Pierre Georgel : L’image du vice, chez Victor Hugo, c’est plutôt la duchesse Josiane.

Claude Millet : Josiane est l’image de la sexualité débridée et aristocratique, une sorte de Don Juan au féminin. Ce qui est éminemment sympathique chez Victor Hugo, c’est son horreur des Mayettes, des femmes « vertueuses », qui jugent les autres de très haut. Il déteste la femme bourgeoise dans son bon droit, comme on le voit dans « Sur le bal de l’hôtel de ville ». Voilà qui est beaucoup plus subversif que l’histoire de l’amour rédempteur. Il est remarquable que la question de la prostitution invite Hugo à une radicalisation de sa position face à la question sociale. « Sur le bal de l’hôtel de ville » est plus radical que le recueil dans lequel il s’insère, Les Chants du crépuscule.

Isabel Roche : Oui, Hugo est radical dans sa critique de la société quand il prend pour biais la prostitution. Lorsque Fantine est renvoyée de l’usine où elle avait un travail « honnête », elle est jugée par sa supérieure comme une fille perdue parce qu’elle est fille-mère, licenciement qui est le point de départ du chemin aboutissant à la prostitution.

Delphine Gleizes : Il y a dans Choses vues une autre occurrence de l’ambivalence de Hugo vis-à-vis de la prostitution. Deux prostituées se dressent au sommet d’une barricade assaillie, lèvent leurs jupes, montrent leur ventre, interpellent les soldats, qui tirent. Il y a ce rejet d’époque, puisqu’il parle de « cette affreuse langue de lupanar qu’on est obligé de trahir » pour être compréhensible, mais, en même temps, il rappelle que leur geste a été celui d’Agrippine  (« frappe au ventre », dit-elle) – ce qui est une manière de les intégrer à la grande Histoire.

     

La prostitution et les femmes dans la vie de Hugo

Claude Millet : Dans les carnets de Hugo, on trouve de nombreuses notes cryptées à propos d’argent donné à des jeunes femmes, contre  service érotique : par exemple, 10 octobre 1870 « Secours à Mme Vve Moreau, 2 Darau, Montrouge. Genua. 5f » ; 28 décembre 1870, Mlle Marguerite Héricourt. Poële. Sec. 50f »...

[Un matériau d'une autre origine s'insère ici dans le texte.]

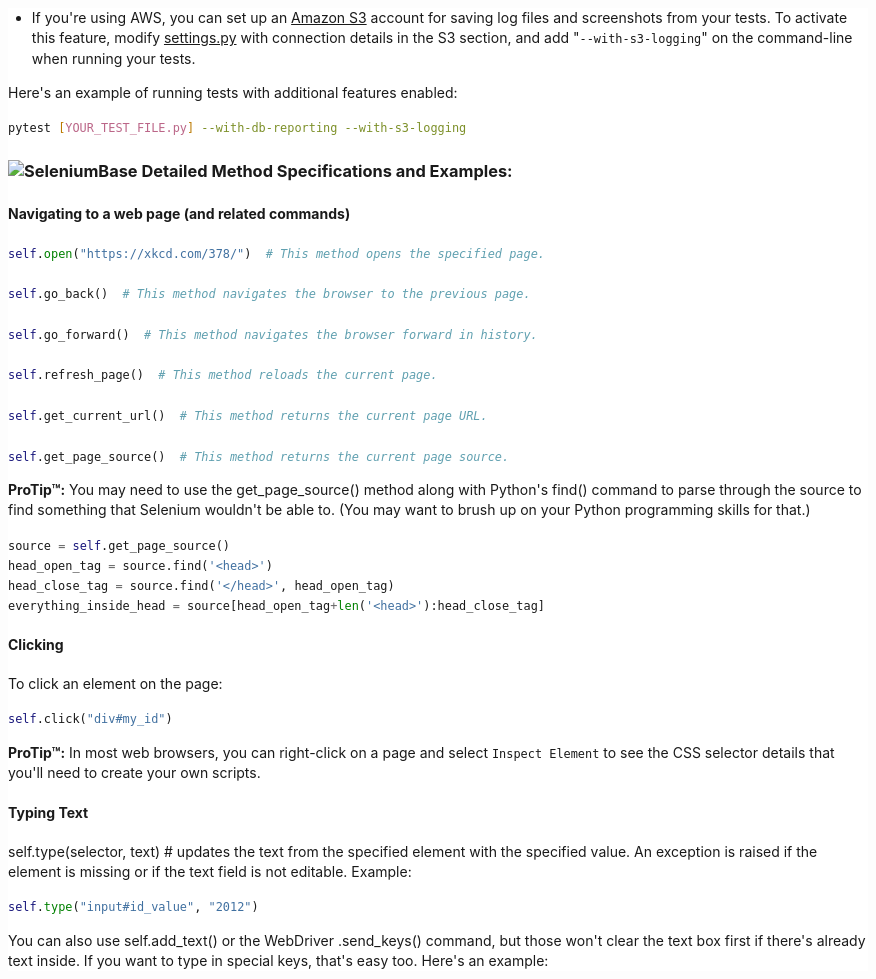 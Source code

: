 * If you're using AWS, you can set up an [Amazon S3](https://aws.amazon.com/s3/) account for saving log files and screenshots from your tests. To activate this feature, modify [settings.py](https://github.com/seleniumbase/SeleniumBase/blob/master/seleniumbase/config/settings.py) with connection details in the S3 section, and add "``--with-s3-logging``" on the command-line when running your tests.

Here's an example of running tests with additional features enabled:

```bash
pytest [YOUR_TEST_FILE.py] --with-db-reporting --with-s3-logging
```

<a id="detailed_method_specifications"></a>
<h3><img src="https://seleniumbase.io/img/logo6.png" title="SeleniumBase" width="32" /> Detailed Method Specifications and Examples:</h3>

<h4>Navigating to a web page (and related commands)</h4>

```python
self.open("https://xkcd.com/378/")  # This method opens the specified page.

self.go_back()  # This method navigates the browser to the previous page.

self.go_forward()  # This method navigates the browser forward in history.

self.refresh_page()  # This method reloads the current page.

self.get_current_url()  # This method returns the current page URL.

self.get_page_source()  # This method returns the current page source.
```

<b>ProTip™:</b> You may need to use the get_page_source() method along with Python's find() command to parse through the source to find something that Selenium wouldn't be able to. (You may want to brush up on your Python programming skills for that.)

```python
source = self.get_page_source()
head_open_tag = source.find('<head>')
head_close_tag = source.find('</head>', head_open_tag)
everything_inside_head = source[head_open_tag+len('<head>'):head_close_tag]
```

<h4>Clicking</h4>

To click an element on the page:

```python
self.click("div#my_id")
```

**ProTip™:** In most web browsers, you can right-click on a page and select ``Inspect Element`` to see the CSS selector details that you'll need to create your own scripts.

<h4>Typing Text</h4>

self.type(selector, text)  # updates the text from the specified element with the specified value. An exception is raised if the element is missing or if the text field is not editable. Example:

```python
self.type("input#id_value", "2012")
```
You can also use self.add_text() or the WebDriver .send_keys() command, but those won't clear the text box first if there's already text inside.
If you want to type in special keys, that's easy too. Here's an example:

Jean-Marc Hovasse : Sur ce point, nous restons sous l’influence Guillemain dont tout le travail de décryptage des notes de Hugo n’est peut-être pas moins fantasmé que leur cryptage. Qu’est-ce que Hugo note ? comment le savoir ? Ce n’est pas forcément de la prostitution, ce peut être des secours sans contrepartie, et non des rémunérations de services sexuels.

Pierre Georgel : Dans Océan, on trouve une remarque non prise en charge par l’auteur – et donc sûrement personnelle : « Toute femme qui pleure s’expose à être embrassée ». Entre menus secours et amourettes rétribuées, il n’y avait peut-être qu’un pas.

Claude Millet : Toute sa conception de la prostitution est issue d’un vécu et de conflits intimes. Juliette s’inscrit dans la lignée des personnages féminins de Hugo, sur ce point comme sur d’autres, comme par exemple le rapport au langage.

Guy Rosa : Dans la correspondance de Juliette, y a –t-il des développements sur l’idée de la rédemption par l’amour ?

Jean-Marc Hovasse : Beaucoup, dans les années 1830. Elle dit, en particulier, que grâce à l’amour « ses ailes repoussent ».

Vincent Wallez : Victor Hugo parle-t-il de « prostitution sainte » ou « prostitution sacrée » ?

Claude Millet : Où Baudelaire parle-t-il de la beauté de Marion de Lorme ?

Isabel Roche : Dans une lettre à Victor Hugo lui-même.

Pierre Georgel : Sarah Bernhard raconte dans ses mémoires que Victor Hugo l’a embrassée, et qu’à ce moment-là, elle a « senti la griffe du lion »… elle n’en dit pas davantage, mais la phrase est déjà fort suggestive.